Potentially Sabotaging Future Negotiations
This is probably the most important factor in why you should be careful sending out trade offers post-Week 1. If you send out an offer post-Week 1 that gets rejected, you could be sabotaging a deal that might’ve been accepted in another week or two.
Now, if two weeks later, you go & offer the same deal that’s already been rejected once, your trade partner is less likely to accept it than they would’ve been if it were their first time seeing it.
We are biased to want more than offers we previously rejected, & we (at least somewhat) tether our future valuations to the original offer which we received & rejected. This is described as the “anchoring bias.”
& that subconsciously influences our decision-making process.
Nobody’s immune to these biases, you & your trade partners included.

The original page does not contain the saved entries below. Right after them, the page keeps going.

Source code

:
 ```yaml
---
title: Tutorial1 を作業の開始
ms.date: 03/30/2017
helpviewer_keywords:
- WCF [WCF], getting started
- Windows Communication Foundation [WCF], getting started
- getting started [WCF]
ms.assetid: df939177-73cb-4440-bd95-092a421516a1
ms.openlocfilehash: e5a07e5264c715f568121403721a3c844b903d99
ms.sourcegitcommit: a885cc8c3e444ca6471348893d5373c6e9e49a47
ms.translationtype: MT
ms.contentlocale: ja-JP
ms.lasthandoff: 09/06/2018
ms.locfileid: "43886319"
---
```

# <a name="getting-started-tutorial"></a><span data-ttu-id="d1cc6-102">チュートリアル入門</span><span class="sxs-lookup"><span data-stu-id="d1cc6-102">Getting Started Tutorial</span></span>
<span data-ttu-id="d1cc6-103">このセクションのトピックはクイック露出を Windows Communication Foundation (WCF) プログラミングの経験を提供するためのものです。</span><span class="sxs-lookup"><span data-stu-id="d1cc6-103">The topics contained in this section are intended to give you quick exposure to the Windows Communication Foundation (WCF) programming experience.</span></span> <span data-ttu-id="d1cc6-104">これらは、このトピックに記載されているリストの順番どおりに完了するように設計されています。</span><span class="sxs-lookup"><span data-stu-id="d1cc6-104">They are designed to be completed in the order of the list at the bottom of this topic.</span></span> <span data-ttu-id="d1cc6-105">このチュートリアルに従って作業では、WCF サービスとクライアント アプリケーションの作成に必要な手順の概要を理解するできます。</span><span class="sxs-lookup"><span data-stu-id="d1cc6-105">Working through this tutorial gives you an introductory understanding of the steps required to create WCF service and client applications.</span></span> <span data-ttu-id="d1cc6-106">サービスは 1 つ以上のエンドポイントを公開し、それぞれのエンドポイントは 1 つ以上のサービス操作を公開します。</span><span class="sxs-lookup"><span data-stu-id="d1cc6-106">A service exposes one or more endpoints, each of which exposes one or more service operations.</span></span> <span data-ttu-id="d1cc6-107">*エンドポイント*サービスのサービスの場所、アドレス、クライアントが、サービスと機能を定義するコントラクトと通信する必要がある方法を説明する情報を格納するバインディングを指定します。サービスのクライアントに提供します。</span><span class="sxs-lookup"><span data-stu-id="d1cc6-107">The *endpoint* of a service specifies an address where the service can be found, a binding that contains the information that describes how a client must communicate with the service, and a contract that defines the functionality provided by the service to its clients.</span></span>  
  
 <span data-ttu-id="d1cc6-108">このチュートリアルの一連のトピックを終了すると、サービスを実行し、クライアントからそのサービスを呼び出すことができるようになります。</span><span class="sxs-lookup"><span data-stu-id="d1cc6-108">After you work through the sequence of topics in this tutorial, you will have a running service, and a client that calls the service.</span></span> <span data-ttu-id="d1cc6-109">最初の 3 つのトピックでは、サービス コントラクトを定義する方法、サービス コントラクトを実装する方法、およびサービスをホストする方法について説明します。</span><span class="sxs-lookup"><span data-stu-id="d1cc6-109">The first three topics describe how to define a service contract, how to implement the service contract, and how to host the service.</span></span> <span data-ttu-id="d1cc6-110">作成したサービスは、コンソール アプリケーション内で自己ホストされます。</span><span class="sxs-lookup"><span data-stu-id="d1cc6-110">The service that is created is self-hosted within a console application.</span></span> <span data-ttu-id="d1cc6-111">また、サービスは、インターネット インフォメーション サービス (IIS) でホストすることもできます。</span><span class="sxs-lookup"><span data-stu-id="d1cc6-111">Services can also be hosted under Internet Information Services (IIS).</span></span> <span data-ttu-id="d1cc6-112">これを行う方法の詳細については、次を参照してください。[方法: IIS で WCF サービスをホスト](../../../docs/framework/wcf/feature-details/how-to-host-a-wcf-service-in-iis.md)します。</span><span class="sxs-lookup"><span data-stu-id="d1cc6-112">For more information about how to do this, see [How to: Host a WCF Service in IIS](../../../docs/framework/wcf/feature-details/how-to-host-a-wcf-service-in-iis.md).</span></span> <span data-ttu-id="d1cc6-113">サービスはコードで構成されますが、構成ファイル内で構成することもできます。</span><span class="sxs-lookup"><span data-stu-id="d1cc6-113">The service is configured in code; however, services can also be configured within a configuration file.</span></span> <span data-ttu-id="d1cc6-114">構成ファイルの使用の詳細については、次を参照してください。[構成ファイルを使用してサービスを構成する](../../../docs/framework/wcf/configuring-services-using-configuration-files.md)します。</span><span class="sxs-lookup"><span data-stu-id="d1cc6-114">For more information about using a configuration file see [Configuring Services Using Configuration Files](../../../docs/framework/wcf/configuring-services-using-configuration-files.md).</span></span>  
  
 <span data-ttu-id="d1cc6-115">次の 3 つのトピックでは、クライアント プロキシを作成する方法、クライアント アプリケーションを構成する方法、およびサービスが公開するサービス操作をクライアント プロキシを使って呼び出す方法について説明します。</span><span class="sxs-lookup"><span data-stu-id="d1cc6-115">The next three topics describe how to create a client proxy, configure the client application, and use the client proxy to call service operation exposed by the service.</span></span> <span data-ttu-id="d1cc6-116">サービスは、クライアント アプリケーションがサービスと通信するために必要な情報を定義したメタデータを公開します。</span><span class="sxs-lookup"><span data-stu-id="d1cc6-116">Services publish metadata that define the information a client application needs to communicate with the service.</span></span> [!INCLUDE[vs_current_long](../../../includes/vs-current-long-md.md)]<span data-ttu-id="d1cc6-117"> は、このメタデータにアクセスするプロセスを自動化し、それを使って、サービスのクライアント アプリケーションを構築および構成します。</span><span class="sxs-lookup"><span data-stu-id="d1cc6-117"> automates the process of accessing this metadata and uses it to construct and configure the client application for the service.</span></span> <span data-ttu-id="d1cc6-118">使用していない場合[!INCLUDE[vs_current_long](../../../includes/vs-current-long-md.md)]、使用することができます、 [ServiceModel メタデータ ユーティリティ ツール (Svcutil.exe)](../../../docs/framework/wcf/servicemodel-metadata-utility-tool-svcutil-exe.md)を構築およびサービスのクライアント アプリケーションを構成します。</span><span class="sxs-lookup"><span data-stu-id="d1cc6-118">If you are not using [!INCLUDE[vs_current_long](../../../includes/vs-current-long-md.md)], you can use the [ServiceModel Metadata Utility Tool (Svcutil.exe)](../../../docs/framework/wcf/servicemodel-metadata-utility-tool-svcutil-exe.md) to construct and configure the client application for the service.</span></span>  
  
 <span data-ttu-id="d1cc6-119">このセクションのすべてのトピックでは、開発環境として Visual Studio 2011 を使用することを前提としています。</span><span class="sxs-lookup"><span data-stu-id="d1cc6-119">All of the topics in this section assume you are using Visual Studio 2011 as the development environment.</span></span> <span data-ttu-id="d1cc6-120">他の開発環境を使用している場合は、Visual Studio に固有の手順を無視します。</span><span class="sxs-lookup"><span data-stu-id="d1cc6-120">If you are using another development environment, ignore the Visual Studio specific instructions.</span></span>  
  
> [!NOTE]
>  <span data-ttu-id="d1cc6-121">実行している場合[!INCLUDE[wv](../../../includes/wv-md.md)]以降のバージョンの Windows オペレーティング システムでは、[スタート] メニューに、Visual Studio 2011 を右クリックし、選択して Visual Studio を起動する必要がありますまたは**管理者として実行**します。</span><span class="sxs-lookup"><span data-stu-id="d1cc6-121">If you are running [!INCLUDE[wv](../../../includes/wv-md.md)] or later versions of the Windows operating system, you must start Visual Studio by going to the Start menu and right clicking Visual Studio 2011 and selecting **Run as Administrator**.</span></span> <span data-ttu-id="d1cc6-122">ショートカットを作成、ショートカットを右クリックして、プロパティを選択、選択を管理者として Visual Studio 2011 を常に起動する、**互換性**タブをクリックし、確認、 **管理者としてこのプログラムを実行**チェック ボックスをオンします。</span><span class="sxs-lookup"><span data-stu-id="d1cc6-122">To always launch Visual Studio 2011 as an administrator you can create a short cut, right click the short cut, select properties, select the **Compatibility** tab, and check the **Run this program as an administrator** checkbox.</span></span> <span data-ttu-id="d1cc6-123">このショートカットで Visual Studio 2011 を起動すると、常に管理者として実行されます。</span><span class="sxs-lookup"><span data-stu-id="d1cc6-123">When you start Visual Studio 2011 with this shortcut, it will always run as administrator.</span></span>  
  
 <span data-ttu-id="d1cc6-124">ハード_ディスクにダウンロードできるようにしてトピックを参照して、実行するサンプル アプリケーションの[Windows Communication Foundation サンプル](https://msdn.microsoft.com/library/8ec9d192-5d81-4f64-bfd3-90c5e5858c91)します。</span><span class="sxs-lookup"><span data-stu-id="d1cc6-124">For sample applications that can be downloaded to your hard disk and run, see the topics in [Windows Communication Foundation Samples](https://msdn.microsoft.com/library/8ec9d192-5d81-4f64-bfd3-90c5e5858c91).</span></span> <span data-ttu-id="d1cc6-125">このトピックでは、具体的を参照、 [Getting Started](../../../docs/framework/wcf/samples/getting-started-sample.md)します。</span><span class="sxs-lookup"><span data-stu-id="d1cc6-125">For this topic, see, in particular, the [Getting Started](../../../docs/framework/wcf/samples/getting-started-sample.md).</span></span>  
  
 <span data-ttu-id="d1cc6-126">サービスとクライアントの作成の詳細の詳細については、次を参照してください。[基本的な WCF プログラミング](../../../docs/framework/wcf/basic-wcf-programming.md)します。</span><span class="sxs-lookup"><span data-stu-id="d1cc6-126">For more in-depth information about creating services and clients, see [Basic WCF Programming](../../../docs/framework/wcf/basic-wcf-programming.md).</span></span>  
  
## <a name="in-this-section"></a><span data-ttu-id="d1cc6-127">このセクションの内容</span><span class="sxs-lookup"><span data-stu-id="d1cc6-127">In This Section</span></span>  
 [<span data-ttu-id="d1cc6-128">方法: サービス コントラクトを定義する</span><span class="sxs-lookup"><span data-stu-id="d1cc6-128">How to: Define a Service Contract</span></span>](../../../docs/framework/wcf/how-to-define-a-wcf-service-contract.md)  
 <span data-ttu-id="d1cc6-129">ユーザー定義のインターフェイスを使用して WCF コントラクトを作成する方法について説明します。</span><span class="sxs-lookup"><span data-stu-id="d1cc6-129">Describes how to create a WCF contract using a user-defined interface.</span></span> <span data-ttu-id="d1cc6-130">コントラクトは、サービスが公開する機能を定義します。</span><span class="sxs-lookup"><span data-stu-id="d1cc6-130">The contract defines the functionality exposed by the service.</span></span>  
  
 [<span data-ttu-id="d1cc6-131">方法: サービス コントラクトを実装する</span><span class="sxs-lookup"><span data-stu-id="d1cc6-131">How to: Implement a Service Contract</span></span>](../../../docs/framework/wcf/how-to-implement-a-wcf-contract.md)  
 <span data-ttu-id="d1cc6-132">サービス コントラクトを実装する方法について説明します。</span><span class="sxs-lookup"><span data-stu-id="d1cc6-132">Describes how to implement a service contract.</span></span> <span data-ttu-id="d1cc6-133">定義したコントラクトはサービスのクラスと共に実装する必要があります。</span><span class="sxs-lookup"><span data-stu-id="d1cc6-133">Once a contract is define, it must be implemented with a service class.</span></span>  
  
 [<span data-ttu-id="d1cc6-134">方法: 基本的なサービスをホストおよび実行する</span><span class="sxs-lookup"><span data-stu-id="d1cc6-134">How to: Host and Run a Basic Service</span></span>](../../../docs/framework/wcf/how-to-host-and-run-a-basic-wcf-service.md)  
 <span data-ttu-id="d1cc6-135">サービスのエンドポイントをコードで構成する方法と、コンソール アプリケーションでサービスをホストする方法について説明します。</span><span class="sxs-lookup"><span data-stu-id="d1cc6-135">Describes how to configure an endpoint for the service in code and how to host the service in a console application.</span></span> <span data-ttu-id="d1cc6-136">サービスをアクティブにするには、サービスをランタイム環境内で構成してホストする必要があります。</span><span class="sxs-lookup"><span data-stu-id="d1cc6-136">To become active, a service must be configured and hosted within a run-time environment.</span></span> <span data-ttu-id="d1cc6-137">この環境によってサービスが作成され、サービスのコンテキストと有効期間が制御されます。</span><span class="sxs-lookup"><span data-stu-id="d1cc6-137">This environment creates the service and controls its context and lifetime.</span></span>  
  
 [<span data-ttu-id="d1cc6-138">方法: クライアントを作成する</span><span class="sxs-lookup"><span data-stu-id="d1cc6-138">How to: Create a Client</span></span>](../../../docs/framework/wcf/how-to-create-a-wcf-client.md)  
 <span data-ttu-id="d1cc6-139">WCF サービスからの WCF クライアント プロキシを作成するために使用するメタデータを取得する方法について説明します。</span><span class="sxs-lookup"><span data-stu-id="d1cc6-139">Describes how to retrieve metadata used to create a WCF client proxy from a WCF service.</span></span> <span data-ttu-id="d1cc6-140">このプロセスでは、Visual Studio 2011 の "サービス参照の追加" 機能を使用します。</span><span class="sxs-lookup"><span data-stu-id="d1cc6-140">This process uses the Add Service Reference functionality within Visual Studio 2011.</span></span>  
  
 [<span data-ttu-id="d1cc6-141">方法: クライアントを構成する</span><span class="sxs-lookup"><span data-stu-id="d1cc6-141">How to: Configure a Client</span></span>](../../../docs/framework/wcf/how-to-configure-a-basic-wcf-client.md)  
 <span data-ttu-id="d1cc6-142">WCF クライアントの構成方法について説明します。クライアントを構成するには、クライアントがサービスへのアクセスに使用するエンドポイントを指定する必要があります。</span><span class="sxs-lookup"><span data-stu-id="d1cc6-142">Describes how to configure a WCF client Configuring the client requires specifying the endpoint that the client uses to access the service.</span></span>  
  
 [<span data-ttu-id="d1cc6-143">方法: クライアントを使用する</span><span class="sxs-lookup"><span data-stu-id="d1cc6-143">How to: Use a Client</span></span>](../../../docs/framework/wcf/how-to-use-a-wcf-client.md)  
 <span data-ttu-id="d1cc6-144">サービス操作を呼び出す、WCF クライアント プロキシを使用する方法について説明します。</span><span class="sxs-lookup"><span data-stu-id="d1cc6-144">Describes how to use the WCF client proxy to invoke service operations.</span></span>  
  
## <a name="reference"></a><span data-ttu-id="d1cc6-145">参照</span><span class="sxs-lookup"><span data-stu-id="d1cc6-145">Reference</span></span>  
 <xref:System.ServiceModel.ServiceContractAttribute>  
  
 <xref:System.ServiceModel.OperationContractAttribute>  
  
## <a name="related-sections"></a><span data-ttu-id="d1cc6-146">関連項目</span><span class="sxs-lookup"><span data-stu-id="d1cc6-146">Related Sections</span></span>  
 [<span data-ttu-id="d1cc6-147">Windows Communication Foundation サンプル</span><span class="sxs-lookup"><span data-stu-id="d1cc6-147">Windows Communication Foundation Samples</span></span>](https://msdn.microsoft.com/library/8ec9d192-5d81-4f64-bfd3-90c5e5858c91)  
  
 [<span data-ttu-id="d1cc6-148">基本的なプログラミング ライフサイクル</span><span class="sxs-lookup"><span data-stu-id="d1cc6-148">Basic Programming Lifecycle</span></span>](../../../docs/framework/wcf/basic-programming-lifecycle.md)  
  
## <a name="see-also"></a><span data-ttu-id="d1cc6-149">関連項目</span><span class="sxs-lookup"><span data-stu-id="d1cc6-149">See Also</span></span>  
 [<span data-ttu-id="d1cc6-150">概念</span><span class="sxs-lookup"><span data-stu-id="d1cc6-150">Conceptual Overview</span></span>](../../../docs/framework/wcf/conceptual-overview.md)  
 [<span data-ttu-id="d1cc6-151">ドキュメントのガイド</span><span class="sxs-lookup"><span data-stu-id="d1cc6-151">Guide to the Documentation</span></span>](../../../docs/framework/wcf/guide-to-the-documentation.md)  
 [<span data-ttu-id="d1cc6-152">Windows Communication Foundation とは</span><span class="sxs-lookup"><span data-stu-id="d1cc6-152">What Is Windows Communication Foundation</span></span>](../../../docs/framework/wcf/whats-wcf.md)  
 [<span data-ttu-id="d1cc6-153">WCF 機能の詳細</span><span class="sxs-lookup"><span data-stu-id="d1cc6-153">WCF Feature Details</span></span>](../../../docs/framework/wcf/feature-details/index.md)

This doesn’t mean you should NEVER send out trade offers post-Week 1, because there are certain instances where a team gets hit hard Week 1 and does have a clear & glaring weakness that you can leverage & exploit. Or a good player puts up a complete goose egg (0 points). But if you don’t have a CLEAR avenue to exploiting leverage, exercise patience. You don’t want to accidentally sabotage any future negotiations.